WASHINGTON — Alaska's two U.S. senators say they are beginning the process of a close review of the Senate Republican leadership's proposed legislation to alter the Affordable Care Act and Medicaid.
Senate Majority Leader Mitch McConnell, R-Kentucky, released the 142-page "discussion draft" of the bill Thursday morning, written by staffers behind closed doors for weeks.
Alaska Sen. Lisa Murkowski has been increasingly vocal about her distaste for the non-transparent process, but has not made any early indications about whether she will vote for the final product, whatever that may be.
I just asked Lisa Murkowski if she’s seen any bill text this morning. “I am not a reporter, and I am not a lobbyist, so I’ve seen nothing.” — Haley Byrd (@byrdinator) June 22, 2017
"Now that we have full text of the Senate's bill, I will do my due diligence and thoroughly review it," Murkowski said in a statement after McConnell held a meeting with Republican senators and released the bill text.
"I will be working closely with the state over the next several days to analyze the text and crunch the numbers. It's no secret that health care needs to be reformed, but it needs to be done right. So know that I remain committed to ensuring that all Alaskans have access to affordable, quality health care and will vet this bill through that lens," Murkowski said.
In recent days, Murkowski has remained skeptical about the secret legislation, and said she wants to see more access and lower costs.
Sullivan, too, said he plans to closely "read every word" of the bill in the coming days "to see if Alaska-specific issues are addressed."
"Such issues include stabilizing the Alaska insurance market, reversing the trend of dramatically increasing costs, and providing a sustainable and equitable path forward for Medicaid," Sullivan said in a statement Thursday afternoon.
Sullivan said he hopes that Congress can do better for Alaska and the country, where many "are being forced to buy insurance that they can't afford and can't use."
Alaska Gov. Bill Walker echoed that sentiment, noting that Alaska pays the "highest health care premiums in the country," and many in the state face steep costs for health care.
Walker, who chose to expand Medicaid coverage to include more Alaskans who live near the poverty line, said that affordable treatment is necessary to manage the state's opioid epidemic.

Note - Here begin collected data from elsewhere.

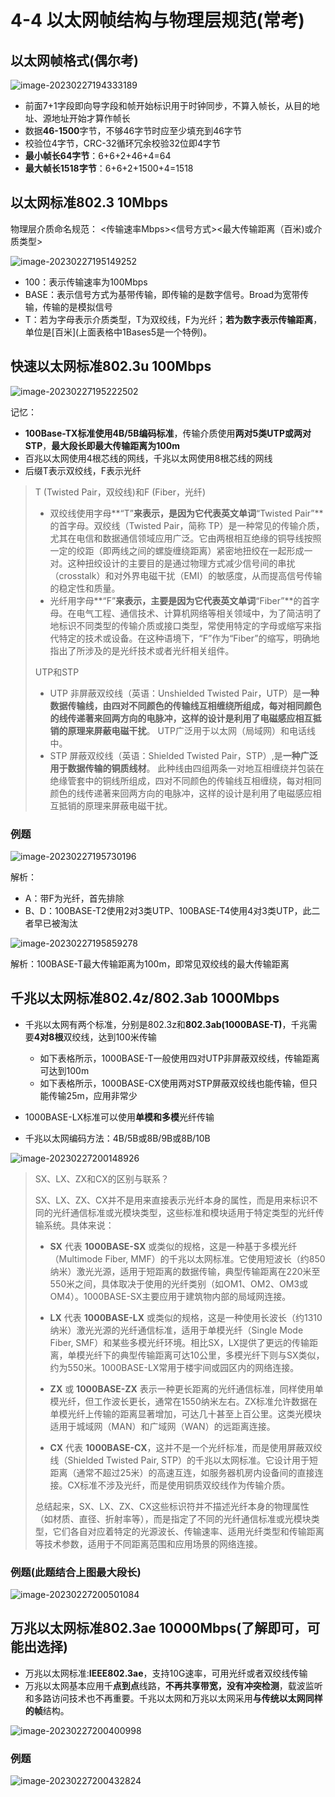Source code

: # 4-4 以太网帧结构与物理层规范(常考)

## 以太网帧格式(偶尔考)

![image-20230227194333189](https://img.yatjay.top/md/image-20230227194333189.png)  

- 前面7+1字段即向导字段和帧开始标识用于时钟同步，不算入帧长，从目的地址、源地址开始才算作帧长
- 数据**46-1500**字节，不够46字节时应至少填充到46字节
- 校验位4字节，CRC-32循环冗余校验32位即4字节
- **最小帧长64字节**：6+6+2+46+4=64
- **最大帧长1518字节**：6+6+2+1500+4=1518

## 以太网标准802.3 10Mbps

物理层介质命名规范：     <传输速率Mbps><信号方式><最大传输距离（百米)或介质类型>

![image-20230227195149252](https://img.yatjay.top/md/image-20230227195149252.png)

- 100：表示传输速率为100Mbps
- BASE：表示信号方式为基带传输，即传输的是数字信号。Broad为宽带传输，传输的是模拟信号
- T：若为字母表示介质类型，T为双绞线，F为光纤；**若为数字表示传输距离**，单位是[百米]\(上面表格中1Bases5是一个特例\)。

## 快速以太网标准802.3u 100Mbps

![image-20230227195222502](https://img.yatjay.top/md/image-20230227195222502.png)

记忆：

- **100Base-TX标准使用4B/5B编码标准**，传输介质使用**两对5类UTP或两对STP**，**最大段长即最大传输距离为100m**
- 百兆以太网使用4根芯线的网线，千兆以太网使用8根芯线的网线
- 后缀T表示双绞线，F表示光纤

> T (Twisted Pair，双绞线)和F (Fiber，光纤)
>
> - 双绞线使用字母**“T”**来表示，是因为它代表英文单词**“Twisted Pair”**的首字母。双绞线（Twisted Pair，简称 TP）是一种常见的传输介质，尤其在电信和数据通信领域应用广泛。它由两根相互绝缘的铜导线按照一定的绞距（即两线之间的螺旋缠绕距离）紧密地扭绞在一起形成一对。这种扭绞设计的主要目的是通过物理方式减少信号间的串扰（crosstalk）和对外界电磁干扰（EMI）的敏感度，从而提高信号传输的稳定性和质量。
> - 光纤用字母**“F”**来表示，主要是因为它代表英文单词**“Fiber”**的首字母。在电气工程、通信技术、计算机网络等相关领域中，为了简洁明了地标识不同类型的传输介质或接口类型，常使用特定的字母或缩写来指代特定的技术或设备。在这种语境下，“F”作为“Fiber”的缩写，明确地指出了所涉及的是光纤技术或者光纤相关组件。
>
> UTP和STP
>
> - UTP 非屏蔽双绞线（英语：Unshielded Twisted Pair，UTP）是**一种数据传输线，由四对不同颜色的传输线互相缠绕所组成，每对相同颜色的线传递著来回两方向的电脉冲，这样的设计是利用了电磁感应相互抵销的原理来屏蔽电磁干扰**。 UTP广泛用于以太网（局域网）和电话线中。
> - STP 屏蔽双绞线（英语：Shielded Twisted Pair，STP）,是**一种广泛用于数据传输的铜质线材**。 此种线由四组两条一对地互相缠绕并包装在绝缘管套中的铜线所组成，四对不同颜色的传输线互相缠绕，每对相同颜色的线传递著来回两方向的电脉冲，这样的设计是利用了电磁感应相互抵销的原理来屏蔽电磁干扰。

### 例题

![image-20230227195730196](https://img.yatjay.top/md/image-20230227195730196.png)

解析：

- A：带F为光纤，首先排除
- B、D：100BASE-T2使用2对3类UTP、100BASE-T4使用4对3类UTP，此二者早已被淘汰

![image-20230227195859278](https://img.yatjay.top/md/image-20230227195859278.png)

解析：100BASE-T最大传输距离为100m，即常见双绞线的最大传输距离

## 千兆以太网标准802.4z/802.3ab 1000Mbps

- 千兆以太网有两个标准，分别是802.3z和**802.3ab(1000BASE-T)**，千兆需要**4对8根**双绞线，达到100米传输
  - 如下表格所示，1000BASE-T一般使用四对UTP非屏蔽双绞线，传输距离可达到100m
  - 如下表格所示，1000BASE-CX使用两对STP屏蔽双绞线也能传输，但只能传输25m，应用非常少

- 1000BASE-LX标准可以使用**单模和多模**光纤传输
- 千兆以太网编码方法：4B/5B或8B/9B或8B/10B

![image-20230227200148926](https://img.yatjay.top/md/image-20230227200148926.png)

> SX、LX、ZX和CX的区别与联系？
>
> SX、LX、ZX、CX并不是用来直接表示光纤本身的属性，而是用来标识不同的光纤通信标准或光模块类型，这些标准和模块适用于特定类型的光纤传输系统。具体来说：
>
> - **SX** 代表 **1000BASE-SX** 或类似的规格，这是一种基于多模光纤（Multimode Fiber, MMF）的千兆以太网标准。它使用短波长（约850纳米）激光光源，适用于短距离的数据传输，典型传输距离在220米至550米之间，具体取决于使用的光纤类别（如OM1、OM2、OM3或OM4）。1000BASE-SX主要应用于建筑物内部的局域网连接。
>
> - **LX** 代表 **1000BASE-LX** 或类似的规格，这是一种使用长波长（约1310纳米）激光光源的光纤通信标准，适用于单模光纤（Single Mode Fiber, SMF）和某些多模光纤环境。相比SX，LX提供了更远的传输距离，单模光纤下的典型传输距离可达10公里，多模光纤下则与SX类似，约为550米。1000BASE-LX常用于楼宇间或园区内的网络连接。
>
> - **ZX** 或 **1000BASE-ZX** 表示一种更长距离的光纤通信标准，同样使用单模光纤，但工作波长更长，通常在1550纳米左右。ZX标准允许数据在单模光纤上传输的距离显著增加，可达几十甚至上百公里。这类光模块适用于城域网（MAN）和广域网（WAN）的远距离连接。
>
> - **CX** 代表 **1000BASE-CX**，这并不是一个光纤标准，而是使用屏蔽双绞线（Shielded Twisted Pair, STP）的千兆以太网标准。它设计用于短距离（通常不超过25米）的高速互连，如服务器机房内设备间的直接连接。CX标准不涉及光纤，而是使用铜质双绞线作为传输介质。
>
> 总结起来，SX、LX、ZX、CX这些标识符并不描述光纤本身的物理属性（如材质、直径、折射率等），而是指定了不同的光纤通信标准或光模块类型，它们各自对应着特定的光源波长、传输速率、适用光纤类型和传输距离等技术参数，适用于不同距离范围和应用场景的网络连接。

### 例题(此题结合上图最大段长)

![image-20230227200501084](https://img.yatjay.top/md/image-20230227200501084.png)

## 万兆以太网标准802.3ae 10000Mbps(了解即可，可能出选择)

- 万兆以太网标准:**IEEE802.3ae**，支持10G速率，可用光纤或者双绞线传输
- 万兆以太网基本应用千**点到点**线路，**不再共享带宽，没有冲突检测**，载波监听和多路访问技术也不再重要。千兆以太网和万兆以太网采用**与传统以太网同样的帧**结构。

![image-20230227200400998](https://img.yatjay.top/md/image-20230227200400998.png)

### 例题

![image-20230227200432824](https://img.yatjay.top/md/image-20230227200432824.png)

"My team and I are analyzing the newly released discussion draft of the Senate Republican health care bill. Given the population size, vastness, and remote location of Alaska, I am deeply concerned about the potential effects of a one-size-fits-all approach," Walker said.
But he expressed confidence that Murkowski and Sullivan would help represent the state in ongoing negotiations over the bill.
Murkowski has long been considered a potential "swing" vote in the health care debate, largely because of her insistence that the state's expanded Medicaid coverage not be interrupted, and for her allegiance to Planned Parenthood — a rarity within the party.
Given that there have been no negotiations with Democrats on health care, McConnell is expecting to work entirely within the 52-member GOP majority. That means he can only afford to lose two votes, with Vice President Mike Pence acting as a tie-breaker.
Already Thursday, however, four conservative Republicans said that they cannot support the bill in its current form, which they said did not do enough to repeal the Affordable Care Act and lower health care costs. Sens. Ted Cruz, R-Texas; Ron Johnson, R-Wisconsin; Mike Lee, R-Utah; and Rand Paul, R-Kentucky, said in a joint statement that they are "open to negotiation" before the bill is brought to the Senate floor for a vote.